Please work out the number of lines in the following material that include "documentText", and reply with only that number.

• _Material provided_:
—————
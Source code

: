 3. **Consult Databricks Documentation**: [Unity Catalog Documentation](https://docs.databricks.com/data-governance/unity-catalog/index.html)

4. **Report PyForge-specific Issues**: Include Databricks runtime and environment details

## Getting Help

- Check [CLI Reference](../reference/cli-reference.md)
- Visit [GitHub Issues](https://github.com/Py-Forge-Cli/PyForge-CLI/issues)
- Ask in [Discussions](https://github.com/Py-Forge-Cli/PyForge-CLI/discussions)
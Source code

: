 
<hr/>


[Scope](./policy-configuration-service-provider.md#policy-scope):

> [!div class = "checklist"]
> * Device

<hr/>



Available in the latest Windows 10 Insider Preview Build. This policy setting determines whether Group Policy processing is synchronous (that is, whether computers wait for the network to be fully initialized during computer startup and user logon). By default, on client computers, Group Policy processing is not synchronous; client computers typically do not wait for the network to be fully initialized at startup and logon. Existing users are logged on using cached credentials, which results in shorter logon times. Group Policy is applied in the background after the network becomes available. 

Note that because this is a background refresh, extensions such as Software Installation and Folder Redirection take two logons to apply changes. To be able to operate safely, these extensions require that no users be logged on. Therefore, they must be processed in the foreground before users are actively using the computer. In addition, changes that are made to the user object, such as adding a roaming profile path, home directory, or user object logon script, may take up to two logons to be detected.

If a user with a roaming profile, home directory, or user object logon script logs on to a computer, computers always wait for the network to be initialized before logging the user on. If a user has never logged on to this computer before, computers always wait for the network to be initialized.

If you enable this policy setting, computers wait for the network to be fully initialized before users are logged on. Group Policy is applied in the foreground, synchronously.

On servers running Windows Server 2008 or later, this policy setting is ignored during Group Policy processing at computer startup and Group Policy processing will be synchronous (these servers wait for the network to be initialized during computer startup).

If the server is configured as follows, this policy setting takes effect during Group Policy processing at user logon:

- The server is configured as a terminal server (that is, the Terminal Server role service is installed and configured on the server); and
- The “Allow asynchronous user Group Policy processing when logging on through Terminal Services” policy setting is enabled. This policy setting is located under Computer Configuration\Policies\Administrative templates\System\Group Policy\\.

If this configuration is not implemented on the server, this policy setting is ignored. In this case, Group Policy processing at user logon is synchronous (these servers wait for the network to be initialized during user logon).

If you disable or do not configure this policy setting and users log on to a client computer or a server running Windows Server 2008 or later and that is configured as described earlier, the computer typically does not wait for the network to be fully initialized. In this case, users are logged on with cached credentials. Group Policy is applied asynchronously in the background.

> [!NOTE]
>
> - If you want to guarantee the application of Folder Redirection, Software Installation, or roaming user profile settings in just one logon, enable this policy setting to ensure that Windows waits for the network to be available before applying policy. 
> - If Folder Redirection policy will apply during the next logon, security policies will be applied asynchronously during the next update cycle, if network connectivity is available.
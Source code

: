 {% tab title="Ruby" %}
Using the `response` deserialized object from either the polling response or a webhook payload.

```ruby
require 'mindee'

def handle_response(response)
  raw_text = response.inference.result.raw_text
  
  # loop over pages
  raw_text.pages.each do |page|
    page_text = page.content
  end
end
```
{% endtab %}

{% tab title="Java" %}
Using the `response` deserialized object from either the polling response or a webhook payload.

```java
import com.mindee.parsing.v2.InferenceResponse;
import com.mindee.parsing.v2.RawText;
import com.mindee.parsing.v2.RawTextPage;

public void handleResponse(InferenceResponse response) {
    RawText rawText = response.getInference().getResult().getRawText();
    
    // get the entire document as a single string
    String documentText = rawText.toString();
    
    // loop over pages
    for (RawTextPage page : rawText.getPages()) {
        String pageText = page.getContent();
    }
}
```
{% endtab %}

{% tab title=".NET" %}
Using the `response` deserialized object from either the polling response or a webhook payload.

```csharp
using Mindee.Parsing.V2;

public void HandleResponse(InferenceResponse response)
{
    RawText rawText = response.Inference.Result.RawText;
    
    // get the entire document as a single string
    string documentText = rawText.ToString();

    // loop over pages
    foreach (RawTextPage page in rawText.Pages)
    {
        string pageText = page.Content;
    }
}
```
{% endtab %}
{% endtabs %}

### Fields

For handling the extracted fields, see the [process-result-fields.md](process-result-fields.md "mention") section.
—————
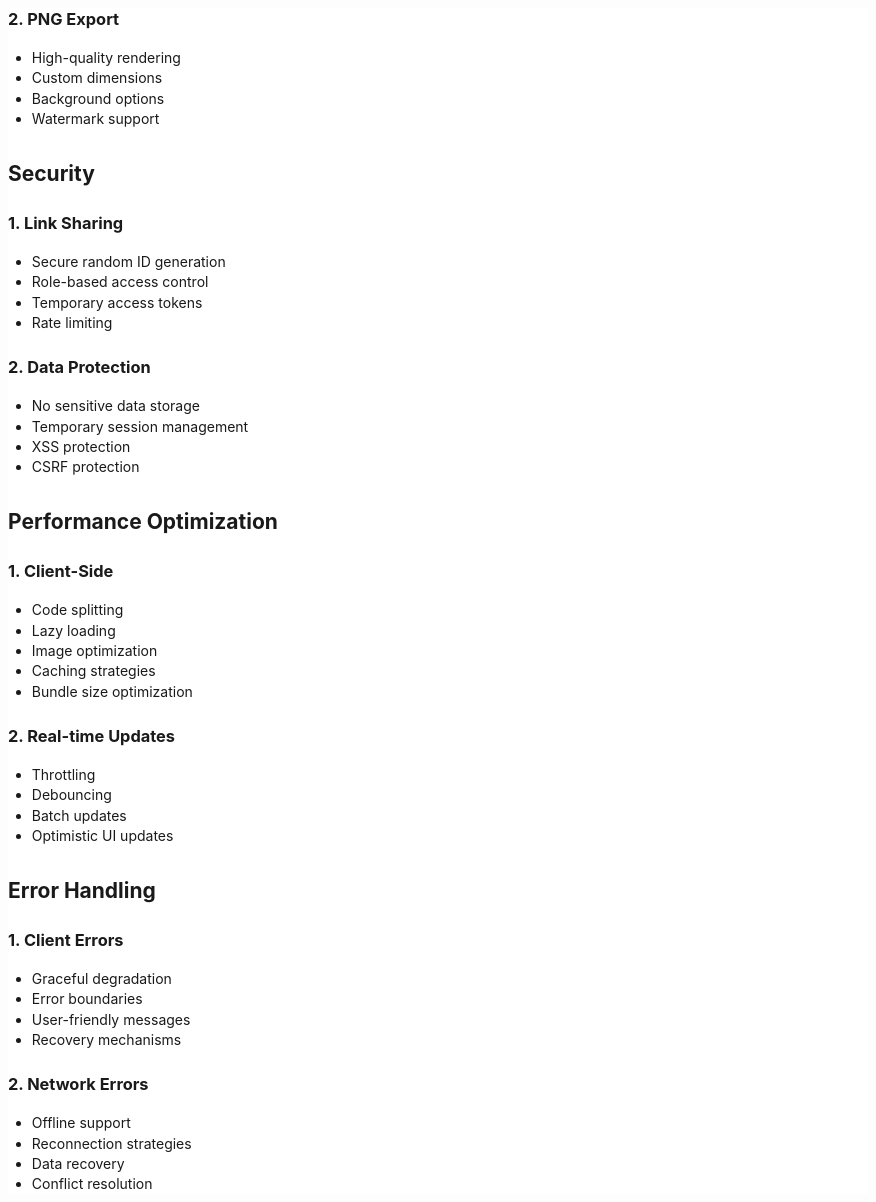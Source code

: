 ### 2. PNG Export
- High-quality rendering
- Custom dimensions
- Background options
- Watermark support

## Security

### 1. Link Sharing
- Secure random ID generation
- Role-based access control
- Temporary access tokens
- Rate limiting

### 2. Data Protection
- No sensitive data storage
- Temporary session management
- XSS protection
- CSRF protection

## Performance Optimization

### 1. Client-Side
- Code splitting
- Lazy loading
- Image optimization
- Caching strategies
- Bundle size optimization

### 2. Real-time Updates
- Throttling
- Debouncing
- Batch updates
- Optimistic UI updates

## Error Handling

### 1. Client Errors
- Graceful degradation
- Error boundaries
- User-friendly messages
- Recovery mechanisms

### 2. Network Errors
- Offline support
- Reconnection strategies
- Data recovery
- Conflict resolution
—————
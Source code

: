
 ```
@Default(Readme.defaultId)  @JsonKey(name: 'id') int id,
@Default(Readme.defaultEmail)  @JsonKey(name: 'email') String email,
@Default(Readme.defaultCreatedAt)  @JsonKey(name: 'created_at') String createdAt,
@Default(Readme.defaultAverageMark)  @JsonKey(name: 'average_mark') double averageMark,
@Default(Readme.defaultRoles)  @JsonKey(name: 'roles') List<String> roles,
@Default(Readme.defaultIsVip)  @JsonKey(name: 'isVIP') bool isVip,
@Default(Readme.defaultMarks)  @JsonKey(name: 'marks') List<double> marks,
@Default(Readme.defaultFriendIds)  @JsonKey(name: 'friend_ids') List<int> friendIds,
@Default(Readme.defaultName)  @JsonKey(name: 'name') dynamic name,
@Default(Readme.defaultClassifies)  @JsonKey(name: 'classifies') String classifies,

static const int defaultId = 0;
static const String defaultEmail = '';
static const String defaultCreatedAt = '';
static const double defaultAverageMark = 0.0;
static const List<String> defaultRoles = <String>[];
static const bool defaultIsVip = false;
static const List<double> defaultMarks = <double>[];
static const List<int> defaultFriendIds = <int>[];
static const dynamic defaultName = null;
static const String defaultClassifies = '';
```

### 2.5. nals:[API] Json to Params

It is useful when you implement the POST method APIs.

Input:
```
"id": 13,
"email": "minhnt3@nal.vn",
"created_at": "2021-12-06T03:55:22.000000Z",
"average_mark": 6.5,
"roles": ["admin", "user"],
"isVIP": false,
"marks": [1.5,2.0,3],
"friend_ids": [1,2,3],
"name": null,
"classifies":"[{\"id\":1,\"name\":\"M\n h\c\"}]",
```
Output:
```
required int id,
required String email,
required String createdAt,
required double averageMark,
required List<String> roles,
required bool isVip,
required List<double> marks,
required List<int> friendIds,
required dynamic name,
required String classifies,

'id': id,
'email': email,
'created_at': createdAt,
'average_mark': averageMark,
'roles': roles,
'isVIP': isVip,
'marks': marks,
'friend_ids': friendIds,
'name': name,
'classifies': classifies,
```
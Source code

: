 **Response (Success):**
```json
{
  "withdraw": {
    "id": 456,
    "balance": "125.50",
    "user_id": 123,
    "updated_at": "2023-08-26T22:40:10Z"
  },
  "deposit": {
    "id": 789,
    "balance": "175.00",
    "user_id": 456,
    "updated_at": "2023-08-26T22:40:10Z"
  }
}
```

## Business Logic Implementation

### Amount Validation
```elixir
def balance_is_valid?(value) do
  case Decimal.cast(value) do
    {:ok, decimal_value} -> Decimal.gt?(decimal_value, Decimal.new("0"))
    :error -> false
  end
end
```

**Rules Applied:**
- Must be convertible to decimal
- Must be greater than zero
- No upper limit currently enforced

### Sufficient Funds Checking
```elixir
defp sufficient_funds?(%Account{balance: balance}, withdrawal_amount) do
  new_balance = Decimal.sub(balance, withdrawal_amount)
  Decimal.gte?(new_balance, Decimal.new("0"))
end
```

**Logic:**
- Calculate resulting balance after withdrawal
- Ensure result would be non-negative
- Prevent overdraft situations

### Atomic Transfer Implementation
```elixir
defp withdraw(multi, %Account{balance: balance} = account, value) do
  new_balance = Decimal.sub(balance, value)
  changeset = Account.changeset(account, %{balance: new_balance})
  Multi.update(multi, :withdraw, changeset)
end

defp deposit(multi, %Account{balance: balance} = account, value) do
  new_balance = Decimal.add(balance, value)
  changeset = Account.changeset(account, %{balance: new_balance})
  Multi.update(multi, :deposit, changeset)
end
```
—————
• _Result of this exercise_: 2